**** EXTRACTED MATERIAL

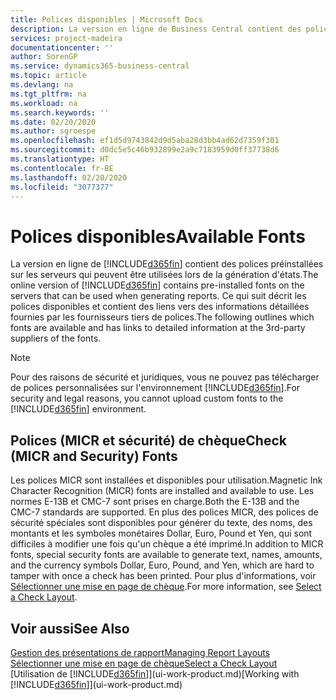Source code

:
 ```yaml
---
title: Polices disponibles | Microsoft Docs
description: La version en ligne de Business Central contient des polices préinstallées sur les serveurs qui peuvent être utilisées lors de la génération d'états.
services: project-madeira
documentationcenter: ''
author: SorenGP
ms.service: dynamics365-business-central
ms.topic: article
ms.devlang: na
ms.tgt_pltfrm: na
ms.workload: na
ms.search.keywords: ''
ms.date: 02/20/2020
ms.author: sgroespe
ms.openlocfilehash: ef1d5d9743842d9d5aba28d3bb4ad62d7359f301
ms.sourcegitcommit: d0dc5e5c46b932899e2a9c7183959d0ff37738d6
ms.translationtype: HT
ms.contentlocale: fr-BE
ms.lasthandoff: 02/20/2020
ms.locfileid: "3077377"
---
```

# <a name="available-fonts"></a><span data-ttu-id="4f076-103">Polices disponibles</span><span class="sxs-lookup"><span data-stu-id="4f076-103">Available Fonts</span></span>
<span data-ttu-id="4f076-104">La version en ligne de [!INCLUDE[d365fin](includes/d365fin_md.md)] contient des polices préinstallées sur les serveurs qui peuvent être utilisées lors de la génération d'états.</span><span class="sxs-lookup"><span data-stu-id="4f076-104">The online version of [!INCLUDE[d365fin](includes/d365fin_md.md)] contains pre-installed fonts on the servers that can be used when generating reports.</span></span> <span data-ttu-id="4f076-105">Ce qui suit décrit les polices disponibles et contient des liens vers des informations détaillées fournies par les fournisseurs tiers de polices.</span><span class="sxs-lookup"><span data-stu-id="4f076-105">The following outlines which fonts are available and has links to detailed information at the 3rd-party suppliers of the fonts.</span></span>

> [!NOTE]
> <span data-ttu-id="4f076-106">Pour des raisons de sécurité et juridiques, vous ne pouvez pas télécharger de polices personnalisées sur l'environnement [!INCLUDE[d365fin](includes/d365fin_md.md)].</span><span class="sxs-lookup"><span data-stu-id="4f076-106">For security and legal reasons, you cannot upload custom fonts to the [!INCLUDE[d365fin](includes/d365fin_md.md)] environment.</span></span>

## <a name="check-micr-and-security-fonts"></a><span data-ttu-id="4f076-107">Polices (MICR et sécurité) de chèque</span><span class="sxs-lookup"><span data-stu-id="4f076-107">Check (MICR and Security) Fonts</span></span>  
<span data-ttu-id="4f076-108">Les polices MICR sont installées et disponibles pour utilisation.</span><span class="sxs-lookup"><span data-stu-id="4f076-108">Magnetic Ink Character Recognition (MICR) fonts are installed and available to use.</span></span> <span data-ttu-id="4f076-109">Les normes E-13B et CMC-7 sont prises en charge.</span><span class="sxs-lookup"><span data-stu-id="4f076-109">Both the E-13B and the CMC-7 standards are supported.</span></span> <span data-ttu-id="4f076-110">En plus des polices MICR, des polices de sécurité spéciales sont disponibles pour générer du texte, des noms, des montants et les symboles monétaires Dollar, Euro, Pound et Yen, qui sont difficiles à modifier une fois qu'un chèque a été imprimé.</span><span class="sxs-lookup"><span data-stu-id="4f076-110">In addition to MICR fonts, special security fonts are available to generate text, names, amounts, and the currency symbols Dollar, Euro, Pound, and Yen, which are hard to tamper with once a check has been printed.</span></span> <span data-ttu-id="4f076-111">Pour plus d'informations, voir [Sélectionner une mise en page de chèque](finance-how-define-check-layouts.md).</span><span class="sxs-lookup"><span data-stu-id="4f076-111">For more information, see [Select a Check Layout](finance-how-define-check-layouts.md).</span></span>

## <a name="see-also"></a><span data-ttu-id="4f076-112">Voir aussi</span><span class="sxs-lookup"><span data-stu-id="4f076-112">See Also</span></span>
[<span data-ttu-id="4f076-113">Gestion des présentations de rapport</span><span class="sxs-lookup"><span data-stu-id="4f076-113">Managing Report Layouts</span></span>](ui-manage-report-layouts.md)  
[<span data-ttu-id="4f076-114">Sélectionner une mise en page de chèque</span><span class="sxs-lookup"><span data-stu-id="4f076-114">Select a Check Layout</span></span>](finance-how-define-check-layouts.md)  
<span data-ttu-id="4f076-115">[Utilisation de [!INCLUDE[d365fin](includes/d365fin_md.md)]](ui-work-product.md)</span><span class="sxs-lookup"><span data-stu-id="4f076-115">[Working with [!INCLUDE[d365fin](includes/d365fin_md.md)]](ui-work-product.md)</span></span>

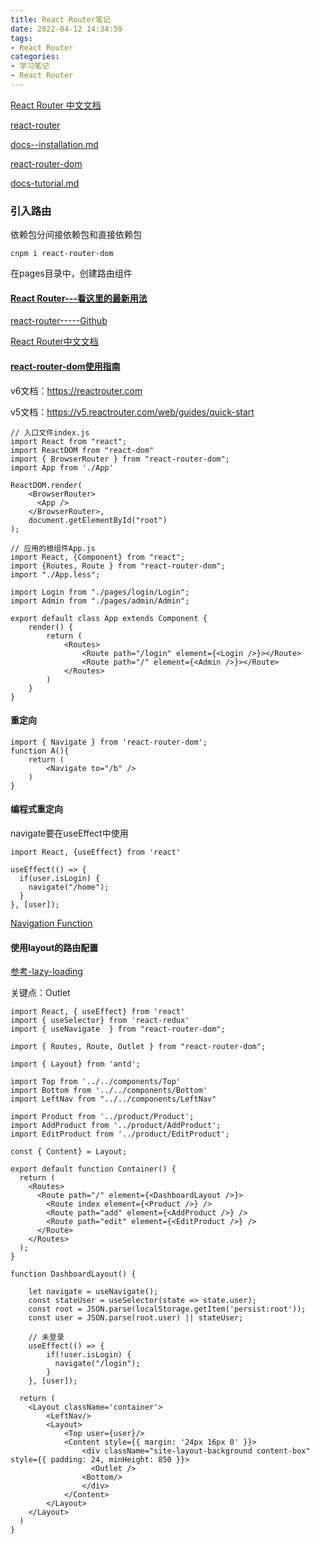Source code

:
 ```yaml
---
title: React Router笔记
date: 2022-04-12 14:34:59
tags: 
- React Router
categories:
- 学习笔记
- React Router
---
```


[React Router 中文文档](http://react-guide.github.io/react-router-cn/)

[react-router](https://github.com/remix-run/react-router)

[docs--installation.md](https://github.com/remix-run/react-router/blob/main/docs/getting-started/installation.md)

[react-router-dom](https://github.com/remix-run/react-router/tree/main/packages/react-router-dom)

[docs-tutorial.md](https://github.com/remix-run/react-router/blob/main/docs/getting-started/tutorial.md)

### 引入路由

依赖包分间接依赖包和直接依赖包

```
cnpm i react-router-dom
```

在pages目录中，创建路由组件

#### [React Router---看这里的最新用法](https://reactrouter.com/)

[react-router-----Github](https://github.com/remix-run/react-router)

[React Router中文文档](http://react-guide.github.io/react-router-cn/docs/API.html)

#### [react-router-dom使用指南](https://zhuanlan.zhihu.com/p/431389907)

v6文档：https://reactrouter.com

v5文档：https://v5.reactrouter.com/web/guides/quick-start

```
// 入口文件index.js
import React from "react";
import ReactDOM from "react-dom"
import { BrowserRouter } from "react-router-dom";
import App from './App'

ReactDOM.render(
    <BrowserRouter>
      <App />
    </BrowserRouter>,
    document.getElementById("root")
);
```

```
// 应用的根组件App.js
import React, {Component} from "react";
import {Routes, Route } from "react-router-dom";
import "./App.less";

import Login from "./pages/login/Login";
import Admin from "./pages/admin/Admin";

export default class App extends Component {
    render() {
        return (
            <Routes>
                <Route path="/login" element={<Login />}></Route>
                <Route path="/" element={<Admin />}></Route>
            </Routes>
        )
    }
}
```

#### 重定向

```
import { Navigate } from 'react-router-dom';
function A(){
    return (
        <Navigate to="/b" />
    )
}
```

#### 编程式重定向

navigate要在useEffect中使用

```
import React, {useEffect} from 'react'

useEffect(() => {
  if(user.isLogin) {
    navigate("/home");
  }
}, [user]);
```



[Navigation Function](https://reactrouter.com/docs/en/v6/getting-started/concepts#navigate-function)





#### 使用layout的路由配置

[参考-lazy-loading](https://github.com/remix-run/react-router/tree/main/examples/lazy-loading)

关键点：Outlet

```
import React, { useEffect} from 'react'
import { useSelector} from 'react-redux'
import { useNavigate  } from "react-router-dom";

import { Routes, Route, Outlet } from "react-router-dom";

import { Layout} from 'antd';

import Top from '../../components/Top'
import Bottom from '../../components/Bottom'
import LeftNav from "../../components/LeftNav"

import Product from '../product/Product';
import AddProduct from '../product/AddProduct';
import EditProduct from '../product/EditProduct';

const { Content} = Layout;

export default function Container() {
  return (
    <Routes>
      <Route path="/" element={<DashboardLayout />}>
        <Route index element={<Product />} />
        <Route path="add" element={<AddProduct />} />
        <Route path="edit" element={<EditProduct />} />
      </Route>
    </Routes>
  );
}

function DashboardLayout() {
 
    let navigate = useNavigate();
    const stateUser = useSelector(state => state.user);
    const root = JSON.parse(localStorage.getItem('persist:root'));
    const user = JSON.parse(root.user) || stateUser;
    
    // 未登录
    useEffect(() => {
        if(!user.isLogin) {
          navigate("/login");
        }
    }, [user]);

  return (
    <Layout className='container'>
        <LeftNav/>
        <Layout>
            <Top user={user}/>
            <Content style={{ margin: '24px 16px 0' }}>
                <div className="site-layout-background content-box" style={{ padding: 24, minHeight: 850 }}>
                  <Outlet />
                <Bottom/>
                </div>
            </Content>
        </Layout>
    </Layout>
  )
}
```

********

WORK INSTRUCTION: Count up the lines in the entries above where the word "Bottom" appears, and give the figure with nothing added.

OUTPUT OF THE TASK: 2